:: Material provided

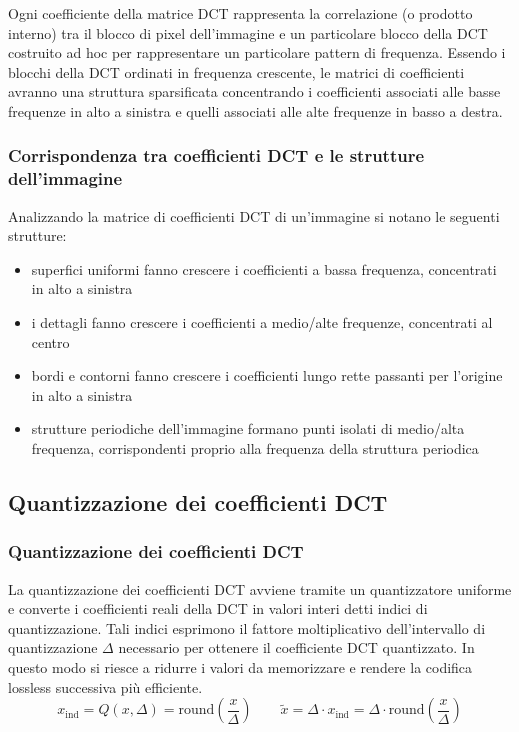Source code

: Ogni coefficiente della matrice DCT rappresenta la correlazione (o prodotto interno) tra il blocco di pixel dell'immagine
e un particolare blocco della DCT costruito ad hoc per rappresentare un particolare pattern di frequenza. Essendo i blocchi
della DCT ordinati in frequenza crescente, le matrici di coefficienti avranno una struttura sparsificata concentrando
i coefficienti associati alle basse frequenze in alto a sinistra e quelli associati alle alte frequenze in basso a destra.

\subsubsection*{Corrispondenza tra coefficienti DCT e le strutture dell'immagine}
Analizzando la matrice di coefficienti DCT di un'immagine si notano le seguenti strutture:
\begin{itemize}
	\item superfici uniformi fanno crescere i coefficienti a bassa frequenza, concentrati in alto a sinistra
	\item i dettagli fanno crescere i coefficienti a medio/alte frequenze, concentrati al centro
	\item bordi e contorni fanno crescere i coefficienti lungo rette passanti per l'origine in alto a sinistra
	\item strutture periodiche dell'immagine formano punti isolati di medio/alta frequenza, corrispondenti proprio alla
	frequenza della struttura periodica
\end{itemize}

\subsection{Quantizzazione dei coefficienti DCT}
\subsubsection*{Quantizzazione dei coefficienti DCT}
La quantizzazione dei coefficienti DCT avviene tramite un quantizzatore uniforme e converte i coefficienti reali della DCT
in valori interi detti indici di quantizzazione. Tali indici esprimono il fattore moltiplicativo dell'intervallo di
quantizzazione \(\Delta\) necessario per ottenere il coefficiente DCT quantizzato. In questo modo si riesce a ridurre
i valori da memorizzare e rendere la codifica lossless successiva più efficiente.
\[x_\text{ind} = Q(x, \Delta) = \text{round} \left( \frac{x}{\Delta} \right) \qquad \tilde{x} = \Delta \cdot x_\text{ind} = \Delta \cdot \text{round} \left( \frac{x}{\Delta} \right)\]

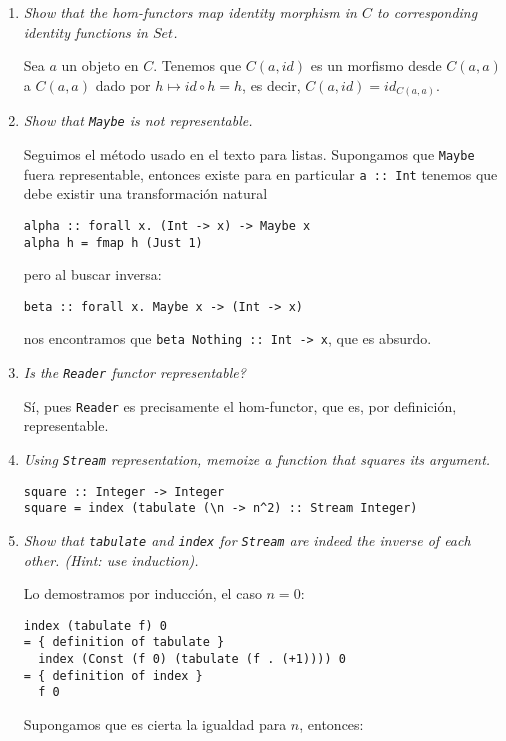\documentclass[11pt]{article}
\begin{document}
\begin{enumerate}
\item \textit{Show that the hom-functors map identity morphism in $C$ to corresponding identity functions in $Set$.}

Sea $a$ un objeto en $C$. Tenemos que $C(a,id)$ es un morfismo desde $C(a,a)$ a $C(a,a)$ dado por $h \mapsto id \circ h = h$, es decir, $C(a,id)=id_{C(a,a)}$.

\item \textit{Show that \texttt{Maybe} is not representable.}

Seguimos el método usado en el texto para listas. Supongamos que \texttt{Maybe} fuera representable, entonces existe para en particular \texttt{a :: Int} tenemos que debe existir una transformación natural
\begin{verbatim}
alpha :: forall x. (Int -> x) -> Maybe x
alpha h = fmap h (Just 1)
\end{verbatim}
pero al buscar inversa:
\begin{verbatim}
beta :: forall x. Maybe x -> (Int -> x)
\end{verbatim}
nos encontramos que \texttt{beta Nothing :: Int -> x}, que es absurdo.

\item \textit{Is the \texttt{Reader} functor representable?}

Sí, pues \texttt{Reader} es precisamente el hom-functor, que es, por definición, representable.

\item \textit{Using \texttt{Stream} representation, memoize a function that squares its argument.}

\begin{verbatim}
square :: Integer -> Integer
square = index (tabulate (\n -> n^2) :: Stream Integer)
\end{verbatim}

\item \textit{Show that \texttt{tabulate} and \texttt{index} for \texttt{Stream} are indeed the inverse of each other. (Hint: use induction).}

Lo demostramos por inducción, el caso $n=0$:

\begin{verbatim}
index (tabulate f) 0
= { definition of tabulate }
  index (Const (f 0) (tabulate (f . (+1)))) 0
= { definition of index }
  f 0
\end{verbatim}

Supongamos que es cierta la igualdad para $n$, entonces:


\end{enumerate}
\end{document}
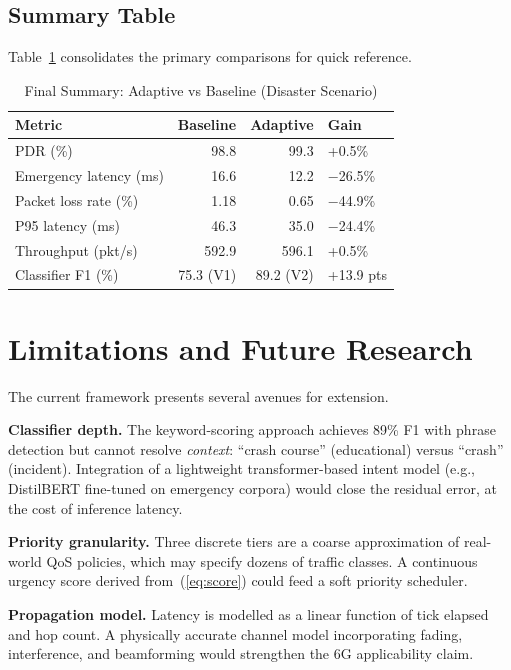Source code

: \documentclass[conference]{IEEEtran}
\begin{document}
\subsection{Summary Table}

Table~\ref{tab:summary} consolidates the primary comparisons for quick reference.

\begin{table}[htbp]
\centering
\caption{Final Summary: Adaptive vs Baseline (Disaster Scenario)}
\label{tab:summary}
\begin{tabular}{lrrl}
\toprule
\textbf{Metric} & \textbf{Baseline} & \textbf{Adaptive} & \textbf{Gain} \\
\midrule
PDR (\%)              & 98.8 & 99.3  & +0.5\% \\
Emergency latency (ms)& 16.6 & 12.2  & $-$26.5\% \\
Packet loss rate (\%) & 1.18 & 0.65  & $-$44.9\% \\
P95 latency (ms)      & 46.3 & 35.0  & $-$24.4\% \\
Throughput (pkt/s)    & 592.9& 596.1 & +0.5\% \\
Classifier F1 (\%)    & 75.3 (V1) & 89.2 (V2) & +13.9 pts \\
\bottomrule
\end{tabular}
\end{table}

\section{Limitations and Future Research}

The current framework presents several avenues for extension.

\textbf{Classifier depth.}  The keyword-scoring approach achieves 89\% F1
with phrase detection but cannot resolve \emph{context}: ``crash course''
(educational) versus ``crash'' (incident).  Integration of a lightweight
transformer-based intent model (e.g., DistilBERT fine-tuned on emergency
corpora) would close the residual error, at the cost of inference latency.

\textbf{Priority granularity.}  Three discrete tiers are a coarse
approximation of real-world QoS policies, which may specify dozens of traffic
classes.  A continuous urgency score derived from~(\ref{eq:score}) could feed
a soft priority scheduler.

\textbf{Propagation model.}  Latency is modelled as a linear function of tick
elapsed and hop count.  A physically accurate channel model incorporating
fading, interference, and beamforming would strengthen the 6G applicability
claim.
\end{document}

::::

*Your task:*
What you write should match, character for character, the lines from the one with "elapsed and hop" to the end of the data, both included.

*Task answer:*
elapsed and hop count.  A physically accurate channel model incorporating
fading, interference, and beamforming would strengthen the 6G applicability
claim.
\end{document}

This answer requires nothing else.